SACRAMENTO -- Thousands of teachers, school staff, parents and students took to the streets of downtown Sacramento Wednesday demanding more funding for public education.
It was all part of the national Red For Ed movement.
"We are 43rd in the nation in per pupil spending but we’re the fifth largest economy in the world," said Jeff Freitas, the president of the California Federation of Teachers.
Freitas said along with not enough money coming from lawmakers, public schools now also have to compete with charter schools for the limit funding there is.
"There’s a double hit, lack of funding and siphoning those funds off and using it in a non-community way," Freitas told FOX40.
That’s why Wednesday thousands marched from the State Capitol to the office of the California Charter Schools Association on 9th Street.
"There are organizations traded on Wall Street that are running charter schools," Freitas said.
At that location, charter school advocates held their own demonstration and claimed the public education system has failed their students.
"Charter schools in California serve about 600,000 students. These are students whose families and parents have chosen these options for them," said Brittany Chord Parmley with the CCSA.
The CCSA said their schools help a population often underserved by the public education system.

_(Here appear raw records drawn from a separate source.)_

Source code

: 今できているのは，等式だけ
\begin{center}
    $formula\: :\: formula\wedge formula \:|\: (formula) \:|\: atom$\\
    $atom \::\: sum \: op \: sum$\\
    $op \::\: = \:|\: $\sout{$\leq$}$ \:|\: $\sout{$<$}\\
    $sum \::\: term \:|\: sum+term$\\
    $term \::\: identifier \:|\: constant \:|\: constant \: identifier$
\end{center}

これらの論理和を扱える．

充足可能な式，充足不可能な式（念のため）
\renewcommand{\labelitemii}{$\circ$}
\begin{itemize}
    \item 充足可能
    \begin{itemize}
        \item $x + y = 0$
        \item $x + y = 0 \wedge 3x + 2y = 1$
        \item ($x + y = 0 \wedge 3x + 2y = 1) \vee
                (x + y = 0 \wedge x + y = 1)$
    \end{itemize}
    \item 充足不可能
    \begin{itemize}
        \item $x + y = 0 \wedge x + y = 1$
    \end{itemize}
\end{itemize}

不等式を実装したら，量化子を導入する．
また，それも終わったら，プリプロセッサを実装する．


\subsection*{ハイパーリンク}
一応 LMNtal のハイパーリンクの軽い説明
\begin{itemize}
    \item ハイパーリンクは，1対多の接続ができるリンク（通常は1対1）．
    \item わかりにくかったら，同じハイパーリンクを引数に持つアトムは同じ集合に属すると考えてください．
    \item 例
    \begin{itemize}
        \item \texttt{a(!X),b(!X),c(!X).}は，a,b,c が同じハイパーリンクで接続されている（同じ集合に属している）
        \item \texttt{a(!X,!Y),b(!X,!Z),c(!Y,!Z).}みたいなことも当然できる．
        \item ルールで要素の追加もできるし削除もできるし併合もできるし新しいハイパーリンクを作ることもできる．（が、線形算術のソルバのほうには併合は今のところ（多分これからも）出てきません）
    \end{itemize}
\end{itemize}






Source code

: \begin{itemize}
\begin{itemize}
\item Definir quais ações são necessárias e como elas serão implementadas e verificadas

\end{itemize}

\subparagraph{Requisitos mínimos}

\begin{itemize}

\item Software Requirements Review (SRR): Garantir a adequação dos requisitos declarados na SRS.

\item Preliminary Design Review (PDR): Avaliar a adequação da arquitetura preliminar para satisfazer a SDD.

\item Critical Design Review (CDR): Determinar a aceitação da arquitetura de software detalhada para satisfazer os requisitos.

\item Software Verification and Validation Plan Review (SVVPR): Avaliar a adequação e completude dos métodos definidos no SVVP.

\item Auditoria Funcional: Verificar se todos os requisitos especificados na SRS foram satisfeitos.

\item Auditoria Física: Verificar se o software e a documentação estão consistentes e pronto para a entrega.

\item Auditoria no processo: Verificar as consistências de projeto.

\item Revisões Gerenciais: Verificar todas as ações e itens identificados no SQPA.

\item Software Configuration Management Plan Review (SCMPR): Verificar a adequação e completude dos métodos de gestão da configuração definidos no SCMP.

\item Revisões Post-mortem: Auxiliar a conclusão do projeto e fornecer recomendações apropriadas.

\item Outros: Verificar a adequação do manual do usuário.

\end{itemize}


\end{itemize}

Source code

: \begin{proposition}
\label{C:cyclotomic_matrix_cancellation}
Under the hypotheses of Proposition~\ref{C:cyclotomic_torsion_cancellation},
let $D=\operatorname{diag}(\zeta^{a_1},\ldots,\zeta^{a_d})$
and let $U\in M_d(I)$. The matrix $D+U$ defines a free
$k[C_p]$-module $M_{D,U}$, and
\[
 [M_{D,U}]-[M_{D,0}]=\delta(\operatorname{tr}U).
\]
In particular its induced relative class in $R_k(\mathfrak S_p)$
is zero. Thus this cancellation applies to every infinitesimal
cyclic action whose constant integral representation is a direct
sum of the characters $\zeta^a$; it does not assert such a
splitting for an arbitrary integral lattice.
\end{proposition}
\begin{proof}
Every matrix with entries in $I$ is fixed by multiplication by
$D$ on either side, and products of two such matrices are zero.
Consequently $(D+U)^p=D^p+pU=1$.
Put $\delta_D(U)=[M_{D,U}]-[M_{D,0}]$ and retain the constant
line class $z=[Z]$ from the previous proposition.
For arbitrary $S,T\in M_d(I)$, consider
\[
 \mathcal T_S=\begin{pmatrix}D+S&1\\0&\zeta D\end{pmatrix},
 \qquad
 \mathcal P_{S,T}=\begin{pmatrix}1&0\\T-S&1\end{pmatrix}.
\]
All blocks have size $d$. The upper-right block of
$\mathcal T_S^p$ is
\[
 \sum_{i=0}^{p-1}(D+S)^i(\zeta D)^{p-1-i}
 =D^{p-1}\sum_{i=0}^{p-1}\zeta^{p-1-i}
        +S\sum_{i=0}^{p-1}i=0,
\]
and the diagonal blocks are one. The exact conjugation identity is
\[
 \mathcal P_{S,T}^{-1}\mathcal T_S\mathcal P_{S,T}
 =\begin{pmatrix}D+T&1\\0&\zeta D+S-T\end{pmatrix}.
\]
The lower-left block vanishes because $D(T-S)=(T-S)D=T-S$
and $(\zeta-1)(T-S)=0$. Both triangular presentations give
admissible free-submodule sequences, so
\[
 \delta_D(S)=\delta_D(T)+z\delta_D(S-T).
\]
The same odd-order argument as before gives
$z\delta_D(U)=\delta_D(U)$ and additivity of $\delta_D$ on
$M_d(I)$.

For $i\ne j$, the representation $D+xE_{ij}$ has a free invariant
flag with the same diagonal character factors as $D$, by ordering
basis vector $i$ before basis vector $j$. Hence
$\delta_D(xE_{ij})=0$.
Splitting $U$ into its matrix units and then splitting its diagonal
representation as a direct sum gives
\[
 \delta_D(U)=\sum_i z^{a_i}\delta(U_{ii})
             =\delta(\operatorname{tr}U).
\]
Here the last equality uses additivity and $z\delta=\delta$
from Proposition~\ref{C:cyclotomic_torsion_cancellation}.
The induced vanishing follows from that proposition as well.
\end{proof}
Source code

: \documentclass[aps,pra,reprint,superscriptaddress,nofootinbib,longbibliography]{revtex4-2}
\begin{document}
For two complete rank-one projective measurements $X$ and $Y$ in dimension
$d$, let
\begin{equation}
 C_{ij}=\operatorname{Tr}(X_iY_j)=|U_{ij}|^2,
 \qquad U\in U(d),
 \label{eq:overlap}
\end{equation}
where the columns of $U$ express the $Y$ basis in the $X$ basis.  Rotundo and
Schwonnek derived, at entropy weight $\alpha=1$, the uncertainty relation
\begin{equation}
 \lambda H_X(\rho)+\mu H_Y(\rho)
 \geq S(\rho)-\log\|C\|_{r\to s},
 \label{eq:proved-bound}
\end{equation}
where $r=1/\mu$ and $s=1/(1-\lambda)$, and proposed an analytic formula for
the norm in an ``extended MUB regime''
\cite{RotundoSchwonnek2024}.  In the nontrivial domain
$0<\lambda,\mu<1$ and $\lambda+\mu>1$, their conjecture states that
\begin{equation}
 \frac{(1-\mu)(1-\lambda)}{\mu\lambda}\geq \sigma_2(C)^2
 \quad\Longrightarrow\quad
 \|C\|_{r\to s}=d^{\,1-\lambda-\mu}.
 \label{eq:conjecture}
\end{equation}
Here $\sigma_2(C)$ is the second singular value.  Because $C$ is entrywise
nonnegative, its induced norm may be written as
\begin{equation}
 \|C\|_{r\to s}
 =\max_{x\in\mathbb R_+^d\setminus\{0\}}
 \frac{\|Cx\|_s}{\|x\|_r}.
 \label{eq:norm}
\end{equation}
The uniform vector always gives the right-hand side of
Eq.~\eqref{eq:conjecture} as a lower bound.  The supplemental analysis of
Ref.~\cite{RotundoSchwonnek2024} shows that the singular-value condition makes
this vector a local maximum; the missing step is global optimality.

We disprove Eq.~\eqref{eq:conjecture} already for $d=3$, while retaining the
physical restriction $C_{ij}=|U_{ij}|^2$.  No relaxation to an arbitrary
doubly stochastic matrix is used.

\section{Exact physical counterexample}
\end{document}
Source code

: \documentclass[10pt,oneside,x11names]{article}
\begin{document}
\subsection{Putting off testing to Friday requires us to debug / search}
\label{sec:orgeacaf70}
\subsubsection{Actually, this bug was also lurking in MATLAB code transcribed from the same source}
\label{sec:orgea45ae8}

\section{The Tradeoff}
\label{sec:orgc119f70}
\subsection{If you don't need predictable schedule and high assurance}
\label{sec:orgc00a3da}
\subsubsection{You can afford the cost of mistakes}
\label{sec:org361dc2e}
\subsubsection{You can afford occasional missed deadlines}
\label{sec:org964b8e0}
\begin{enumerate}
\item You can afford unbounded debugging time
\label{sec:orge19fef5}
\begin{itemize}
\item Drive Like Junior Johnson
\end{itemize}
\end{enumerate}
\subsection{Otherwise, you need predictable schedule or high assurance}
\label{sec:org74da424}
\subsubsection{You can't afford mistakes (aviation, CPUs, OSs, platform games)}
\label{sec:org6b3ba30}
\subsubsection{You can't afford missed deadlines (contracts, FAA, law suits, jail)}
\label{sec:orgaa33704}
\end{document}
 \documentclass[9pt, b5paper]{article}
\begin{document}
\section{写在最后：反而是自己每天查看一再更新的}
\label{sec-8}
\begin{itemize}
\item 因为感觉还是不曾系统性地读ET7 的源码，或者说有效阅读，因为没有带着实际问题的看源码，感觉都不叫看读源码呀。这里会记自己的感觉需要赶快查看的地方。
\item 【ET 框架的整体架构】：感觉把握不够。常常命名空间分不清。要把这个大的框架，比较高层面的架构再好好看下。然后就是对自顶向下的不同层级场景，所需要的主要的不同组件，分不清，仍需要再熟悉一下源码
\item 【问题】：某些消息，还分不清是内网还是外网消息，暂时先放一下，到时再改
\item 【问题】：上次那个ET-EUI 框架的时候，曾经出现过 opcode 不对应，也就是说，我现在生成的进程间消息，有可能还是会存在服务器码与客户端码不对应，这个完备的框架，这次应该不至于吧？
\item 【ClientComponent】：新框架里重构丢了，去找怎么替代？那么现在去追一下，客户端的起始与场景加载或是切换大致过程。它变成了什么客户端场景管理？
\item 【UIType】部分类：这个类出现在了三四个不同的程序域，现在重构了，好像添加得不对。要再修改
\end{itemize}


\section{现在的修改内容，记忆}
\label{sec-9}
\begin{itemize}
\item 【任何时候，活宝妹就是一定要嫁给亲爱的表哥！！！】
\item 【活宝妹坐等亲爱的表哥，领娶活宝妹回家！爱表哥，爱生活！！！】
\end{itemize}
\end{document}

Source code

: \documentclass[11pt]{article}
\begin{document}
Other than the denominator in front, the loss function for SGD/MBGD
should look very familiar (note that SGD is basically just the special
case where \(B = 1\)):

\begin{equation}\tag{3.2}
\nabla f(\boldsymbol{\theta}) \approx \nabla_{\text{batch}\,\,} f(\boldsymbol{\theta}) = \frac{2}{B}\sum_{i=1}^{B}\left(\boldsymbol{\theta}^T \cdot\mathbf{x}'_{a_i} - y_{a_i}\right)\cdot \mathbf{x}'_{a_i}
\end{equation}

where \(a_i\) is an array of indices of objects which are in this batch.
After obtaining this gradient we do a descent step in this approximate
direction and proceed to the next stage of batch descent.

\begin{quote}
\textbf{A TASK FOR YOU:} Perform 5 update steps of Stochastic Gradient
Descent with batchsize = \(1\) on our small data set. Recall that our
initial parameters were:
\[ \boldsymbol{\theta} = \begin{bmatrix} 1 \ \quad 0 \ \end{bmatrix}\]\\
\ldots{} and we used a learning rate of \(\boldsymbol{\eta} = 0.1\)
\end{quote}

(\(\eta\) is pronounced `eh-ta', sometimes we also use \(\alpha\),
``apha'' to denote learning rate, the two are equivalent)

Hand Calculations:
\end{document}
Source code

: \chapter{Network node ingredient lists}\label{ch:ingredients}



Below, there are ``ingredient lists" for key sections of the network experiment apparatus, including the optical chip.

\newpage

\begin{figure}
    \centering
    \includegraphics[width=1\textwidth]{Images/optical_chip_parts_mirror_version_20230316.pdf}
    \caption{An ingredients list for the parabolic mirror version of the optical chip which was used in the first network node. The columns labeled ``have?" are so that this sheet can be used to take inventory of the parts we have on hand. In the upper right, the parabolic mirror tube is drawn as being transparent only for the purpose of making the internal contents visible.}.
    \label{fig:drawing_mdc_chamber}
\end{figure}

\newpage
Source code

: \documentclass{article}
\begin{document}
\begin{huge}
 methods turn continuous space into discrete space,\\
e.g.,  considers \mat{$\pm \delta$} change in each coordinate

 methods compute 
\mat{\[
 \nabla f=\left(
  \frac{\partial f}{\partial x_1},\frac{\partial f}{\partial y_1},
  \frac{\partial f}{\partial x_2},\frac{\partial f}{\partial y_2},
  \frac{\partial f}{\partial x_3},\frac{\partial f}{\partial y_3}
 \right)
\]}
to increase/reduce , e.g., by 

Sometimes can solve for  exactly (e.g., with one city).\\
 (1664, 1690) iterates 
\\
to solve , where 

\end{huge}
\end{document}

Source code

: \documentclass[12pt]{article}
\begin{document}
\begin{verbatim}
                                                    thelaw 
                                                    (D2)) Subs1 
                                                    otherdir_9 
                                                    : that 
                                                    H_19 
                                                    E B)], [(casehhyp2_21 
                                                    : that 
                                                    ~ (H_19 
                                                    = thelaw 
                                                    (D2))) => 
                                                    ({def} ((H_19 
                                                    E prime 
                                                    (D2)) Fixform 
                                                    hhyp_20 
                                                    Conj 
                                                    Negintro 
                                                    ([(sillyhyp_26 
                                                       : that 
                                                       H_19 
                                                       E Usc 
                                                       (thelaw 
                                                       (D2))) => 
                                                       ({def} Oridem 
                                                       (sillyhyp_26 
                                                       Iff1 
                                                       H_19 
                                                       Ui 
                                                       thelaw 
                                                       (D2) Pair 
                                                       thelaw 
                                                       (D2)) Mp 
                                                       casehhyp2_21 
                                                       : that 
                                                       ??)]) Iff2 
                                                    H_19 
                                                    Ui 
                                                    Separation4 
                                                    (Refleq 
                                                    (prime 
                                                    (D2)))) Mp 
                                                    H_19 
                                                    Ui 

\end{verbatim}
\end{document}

"Particularly with African American students, we see them flock to charter schools because they know that that’s an education that will help set them up for success," Parmley told FOX40.
The CFT would like to see four bills pass, which would further govern charter schools.
"We need to make sure that we have transparency and accountability for our charter schools and that’s what these bills are about, and returning the authority back to our school boards," Freitas said.
Yet, the CCSA says some of those bills would only flunk out more students.
"A moratorium on charter schools is simply a moratorium on opportunities for our students," Parmley said.
The CFT also held another march to the California Community Colleges Chancellor’s Office on Q Street.